Work to be completed: Your job here is to restate every record exactly, pictures excluded.

Record extracts:
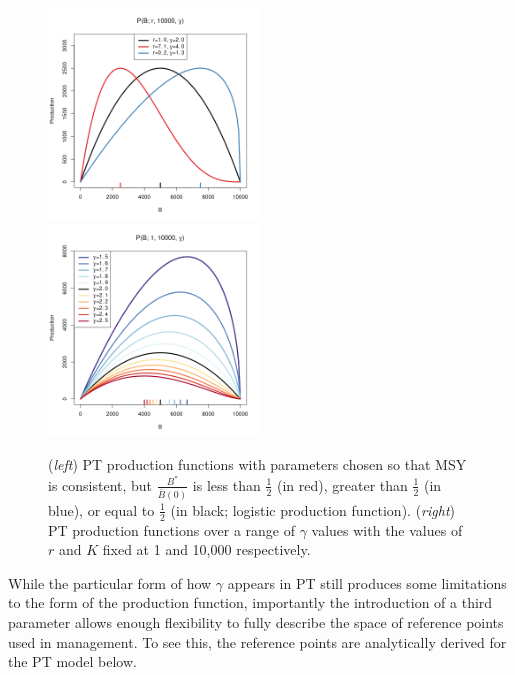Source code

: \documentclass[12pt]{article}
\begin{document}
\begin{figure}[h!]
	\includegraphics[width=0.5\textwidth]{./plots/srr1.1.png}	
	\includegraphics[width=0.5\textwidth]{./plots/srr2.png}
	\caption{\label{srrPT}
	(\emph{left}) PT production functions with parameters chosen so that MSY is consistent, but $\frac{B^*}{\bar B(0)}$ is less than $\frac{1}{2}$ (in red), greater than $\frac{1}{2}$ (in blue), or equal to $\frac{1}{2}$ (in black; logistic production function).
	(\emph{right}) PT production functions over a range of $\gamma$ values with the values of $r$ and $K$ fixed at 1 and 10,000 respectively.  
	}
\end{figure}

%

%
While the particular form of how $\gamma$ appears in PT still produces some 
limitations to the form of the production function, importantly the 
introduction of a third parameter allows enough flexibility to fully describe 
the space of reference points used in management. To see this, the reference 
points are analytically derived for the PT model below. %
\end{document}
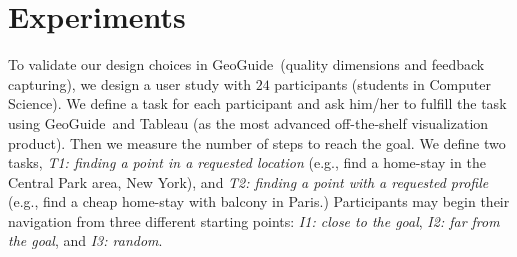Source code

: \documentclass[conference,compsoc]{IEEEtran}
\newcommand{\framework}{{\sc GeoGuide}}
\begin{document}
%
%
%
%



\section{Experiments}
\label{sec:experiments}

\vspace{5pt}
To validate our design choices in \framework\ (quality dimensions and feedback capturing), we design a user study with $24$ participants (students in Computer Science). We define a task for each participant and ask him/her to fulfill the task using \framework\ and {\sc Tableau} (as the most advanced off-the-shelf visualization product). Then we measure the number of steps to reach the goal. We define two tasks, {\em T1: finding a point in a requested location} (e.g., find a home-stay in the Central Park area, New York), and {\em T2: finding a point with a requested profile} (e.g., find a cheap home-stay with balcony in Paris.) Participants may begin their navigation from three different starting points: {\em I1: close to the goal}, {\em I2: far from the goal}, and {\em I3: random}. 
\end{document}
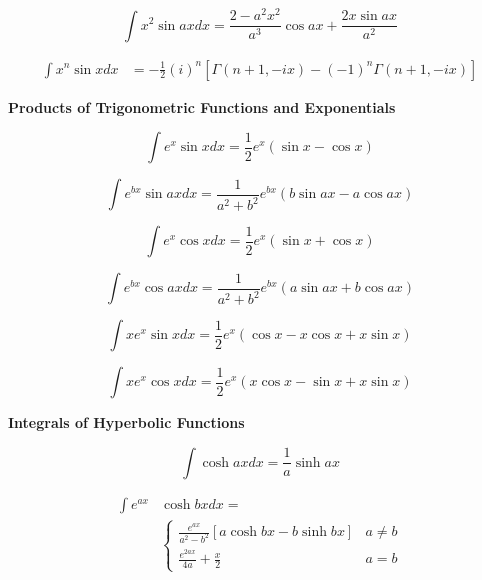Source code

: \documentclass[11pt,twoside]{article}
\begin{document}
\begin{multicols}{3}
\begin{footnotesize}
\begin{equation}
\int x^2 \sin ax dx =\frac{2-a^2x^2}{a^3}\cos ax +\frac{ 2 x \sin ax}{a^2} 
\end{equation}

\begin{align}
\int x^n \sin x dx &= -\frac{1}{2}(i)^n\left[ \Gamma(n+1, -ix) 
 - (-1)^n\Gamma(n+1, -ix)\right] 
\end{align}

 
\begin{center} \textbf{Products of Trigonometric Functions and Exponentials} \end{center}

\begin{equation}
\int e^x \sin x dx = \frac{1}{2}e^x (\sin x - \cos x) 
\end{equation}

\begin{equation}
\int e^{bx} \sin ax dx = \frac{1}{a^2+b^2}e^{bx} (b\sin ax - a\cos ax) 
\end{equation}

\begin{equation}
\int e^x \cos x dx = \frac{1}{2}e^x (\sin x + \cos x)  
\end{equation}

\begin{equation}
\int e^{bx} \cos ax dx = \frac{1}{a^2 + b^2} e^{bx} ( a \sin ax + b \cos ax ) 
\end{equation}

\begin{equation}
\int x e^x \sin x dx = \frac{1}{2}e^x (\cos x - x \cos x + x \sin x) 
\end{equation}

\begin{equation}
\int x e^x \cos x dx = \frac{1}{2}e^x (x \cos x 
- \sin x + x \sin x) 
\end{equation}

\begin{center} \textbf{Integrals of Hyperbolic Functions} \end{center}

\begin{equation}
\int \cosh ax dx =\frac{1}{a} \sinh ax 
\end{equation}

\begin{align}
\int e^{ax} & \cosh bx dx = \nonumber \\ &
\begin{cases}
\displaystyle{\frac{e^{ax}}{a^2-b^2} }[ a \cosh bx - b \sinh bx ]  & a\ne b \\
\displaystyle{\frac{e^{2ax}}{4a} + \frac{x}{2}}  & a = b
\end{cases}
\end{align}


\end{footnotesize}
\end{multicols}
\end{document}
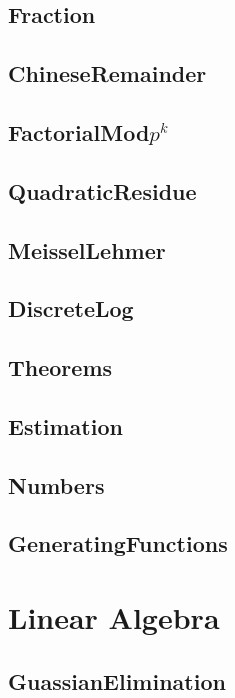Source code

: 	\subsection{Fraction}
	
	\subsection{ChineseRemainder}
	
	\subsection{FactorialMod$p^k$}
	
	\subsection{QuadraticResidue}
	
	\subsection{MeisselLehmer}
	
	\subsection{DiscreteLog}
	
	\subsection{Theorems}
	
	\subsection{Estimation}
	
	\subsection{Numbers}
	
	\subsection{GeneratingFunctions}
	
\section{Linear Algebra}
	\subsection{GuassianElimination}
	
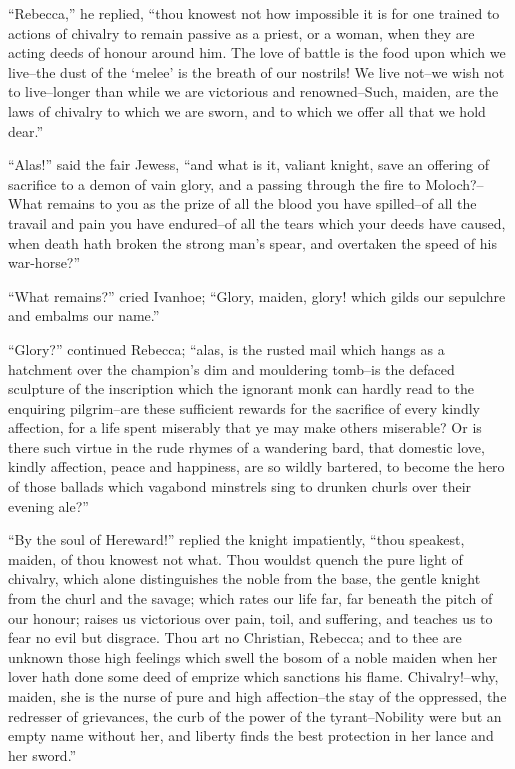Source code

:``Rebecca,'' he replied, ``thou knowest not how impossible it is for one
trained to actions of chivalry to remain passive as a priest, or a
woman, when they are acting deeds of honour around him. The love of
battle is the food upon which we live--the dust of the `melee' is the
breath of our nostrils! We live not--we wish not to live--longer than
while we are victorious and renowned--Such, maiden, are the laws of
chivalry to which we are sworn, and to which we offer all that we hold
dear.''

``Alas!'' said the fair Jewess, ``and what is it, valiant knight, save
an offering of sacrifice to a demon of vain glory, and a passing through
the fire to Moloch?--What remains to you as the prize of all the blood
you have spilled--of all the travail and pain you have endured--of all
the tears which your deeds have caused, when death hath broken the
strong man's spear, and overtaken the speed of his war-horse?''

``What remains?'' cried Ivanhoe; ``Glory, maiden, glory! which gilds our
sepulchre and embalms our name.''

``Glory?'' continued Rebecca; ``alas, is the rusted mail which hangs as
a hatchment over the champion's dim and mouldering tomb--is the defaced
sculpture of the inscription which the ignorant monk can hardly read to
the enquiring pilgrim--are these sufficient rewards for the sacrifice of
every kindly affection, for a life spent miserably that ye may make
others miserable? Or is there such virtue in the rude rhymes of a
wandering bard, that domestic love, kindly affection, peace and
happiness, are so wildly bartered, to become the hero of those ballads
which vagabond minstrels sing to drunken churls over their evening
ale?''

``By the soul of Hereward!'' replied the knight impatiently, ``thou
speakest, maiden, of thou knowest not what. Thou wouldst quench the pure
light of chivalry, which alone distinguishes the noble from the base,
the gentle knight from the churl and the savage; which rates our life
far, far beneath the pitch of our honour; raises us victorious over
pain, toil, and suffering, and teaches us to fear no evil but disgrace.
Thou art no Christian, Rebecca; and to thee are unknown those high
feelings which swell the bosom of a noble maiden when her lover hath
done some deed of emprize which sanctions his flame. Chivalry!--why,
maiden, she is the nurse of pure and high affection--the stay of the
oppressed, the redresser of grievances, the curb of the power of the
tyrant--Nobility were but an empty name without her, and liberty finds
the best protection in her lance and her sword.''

Output of the exercise:
Source code

: \documentclass[12pt]{article}
\begin{document}
\begin{figure}[h!]
	\includegraphics[width=0.5\textwidth]{./plots/srr1.1.png}	
	\includegraphics[width=0.5\textwidth]{./plots/srr2.png}
	\caption{\label{srrPT}
	(\emph{left}) PT production functions with parameters chosen so that MSY is consistent, but $\frac{B^*}{\bar B(0)}$ is less than $\frac{1}{2}$ (in red), greater than $\frac{1}{2}$ (in blue), or equal to $\frac{1}{2}$ (in black; logistic production function).
	(\emph{right}) PT production functions over a range of $\gamma$ values with the values of $r$ and $K$ fixed at 1 and 10,000 respectively.  
	}
\end{figure}

%

%
While the particular form of how $\gamma$ appears in PT still produces some 
limitations to the form of the production function, importantly the 
introduction of a third parameter allows enough flexibility to fully describe 
the space of reference points used in management. To see this, the reference 
points are analytically derived for the PT model below. %
\end{document}
Source code

: \documentclass[conference,compsoc]{IEEEtran}
\newcommand{\framework}{{\sc GeoGuide}}
\begin{document}
%
%
%
%



\section{Experiments}
\label{sec:experiments}

\vspace{5pt}
To validate our design choices in \framework\ (quality dimensions and feedback capturing), we design a user study with $24$ participants (students in Computer Science). We define a task for each participant and ask him/her to fulfill the task using \framework\ and {\sc Tableau} (as the most advanced off-the-shelf visualization product). Then we measure the number of steps to reach the goal. We define two tasks, {\em T1: finding a point in a requested location} (e.g., find a home-stay in the Central Park area, New York), and {\em T2: finding a point with a requested profile} (e.g., find a cheap home-stay with balcony in Paris.) Participants may begin their navigation from three different starting points: {\em I1: close to the goal}, {\em I2: far from the goal}, and {\em I3: random}. 
\end{document}
Source code

: \documentclass[11pt,twoside]{article}
\begin{document}
\begin{multicols}{3}
\begin{footnotesize}
\begin{equation}
\int x^2 \sin ax dx =\frac{2-a^2x^2}{a^3}\cos ax +\frac{ 2 x \sin ax}{a^2} 
\end{equation}

\begin{align}
\int x^n \sin x dx &= -\frac{1}{2}(i)^n\left[ \Gamma(n+1, -ix) 
 - (-1)^n\Gamma(n+1, -ix)\right] 
\end{align}

 
\begin{center} \textbf{Products of Trigonometric Functions and Exponentials} \end{center}

\begin{equation}
\int e^x \sin x dx = \frac{1}{2}e^x (\sin x - \cos x) 
\end{equation}

\begin{equation}
\int e^{bx} \sin ax dx = \frac{1}{a^2+b^2}e^{bx} (b\sin ax - a\cos ax) 
\end{equation}

\begin{equation}
\int e^x \cos x dx = \frac{1}{2}e^x (\sin x + \cos x)  
\end{equation}

\begin{equation}
\int e^{bx} \cos ax dx = \frac{1}{a^2 + b^2} e^{bx} ( a \sin ax + b \cos ax ) 
\end{equation}

\begin{equation}
\int x e^x \sin x dx = \frac{1}{2}e^x (\cos x - x \cos x + x \sin x) 
\end{equation}

\begin{equation}
\int x e^x \cos x dx = \frac{1}{2}e^x (x \cos x 
- \sin x + x \sin x) 
\end{equation}

\begin{center} \textbf{Integrals of Hyperbolic Functions} \end{center}

\begin{equation}
\int \cosh ax dx =\frac{1}{a} \sinh ax 
\end{equation}

\begin{align}
\int e^{ax} & \cosh bx dx = \nonumber \\ &
\begin{cases}
\displaystyle{\frac{e^{ax}}{a^2-b^2} }[ a \cosh bx - b \sinh bx ]  & a\ne b \\
\displaystyle{\frac{e^{2ax}}{4a} + \frac{x}{2}}  & a = b
\end{cases}
\end{align}


\end{footnotesize}
\end{multicols}
\end{document}
Source code

: 	\subsection{Fraction}
	
	\subsection{ChineseRemainder}
	
	\subsection{FactorialMod$p^k$}
	
	\subsection{QuadraticResidue}
	
	\subsection{MeisselLehmer}
	
	\subsection{DiscreteLog}
	
	\subsection{Theorems}
	
	\subsection{Estimation}
	
	\subsection{Numbers}
	
	\subsection{GeneratingFunctions}
	
\section{Linear Algebra}
	\subsection{GuassianElimination}
	
Source code

:``Rebecca,'' he replied, ``thou knowest not how impossible it is for one
trained to actions of chivalry to remain passive as a priest, or a
woman, when they are acting deeds of honour around him. The love of
battle is the food upon which we live--the dust of the `melee' is the
breath of our nostrils! We live not--we wish not to live--longer than
while we are victorious and renowned--Such, maiden, are the laws of
chivalry to which we are sworn, and to which we offer all that we hold
dear.''

``Alas!'' said the fair Jewess, ``and what is it, valiant knight, save
an offering of sacrifice to a demon of vain glory, and a passing through
the fire to Moloch?--What remains to you as the prize of all the blood
you have spilled--of all the travail and pain you have endured--of all
the tears which your deeds have caused, when death hath broken the
strong man's spear, and overtaken the speed of his war-horse?''

``What remains?'' cried Ivanhoe; ``Glory, maiden, glory! which gilds our
sepulchre and embalms our name.''

``Glory?'' continued Rebecca; ``alas, is the rusted mail which hangs as
a hatchment over the champion's dim and mouldering tomb--is the defaced
sculpture of the inscription which the ignorant monk can hardly read to
the enquiring pilgrim--are these sufficient rewards for the sacrifice of
every kindly affection, for a life spent miserably that ye may make
others miserable? Or is there such virtue in the rude rhymes of a
wandering bard, that domestic love, kindly affection, peace and
happiness, are so wildly bartered, to become the hero of those ballads
which vagabond minstrels sing to drunken churls over their evening
ale?''

``By the soul of Hereward!'' replied the knight impatiently, ``thou
speakest, maiden, of thou knowest not what. Thou wouldst quench the pure
light of chivalry, which alone distinguishes the noble from the base,
the gentle knight from the churl and the savage; which rates our life
far, far beneath the pitch of our honour; raises us victorious over
pain, toil, and suffering, and teaches us to fear no evil but disgrace.
Thou art no Christian, Rebecca; and to thee are unknown those high
feelings which swell the bosom of a noble maiden when her lover hath
done some deed of emprize which sanctions his flame. Chivalry!--why,
maiden, she is the nurse of pure and high affection--the stay of the
oppressed, the redresser of grievances, the curb of the power of the
tyrant--Nobility were but an empty name without her, and liberty finds
the best protection in her lance and her sword.''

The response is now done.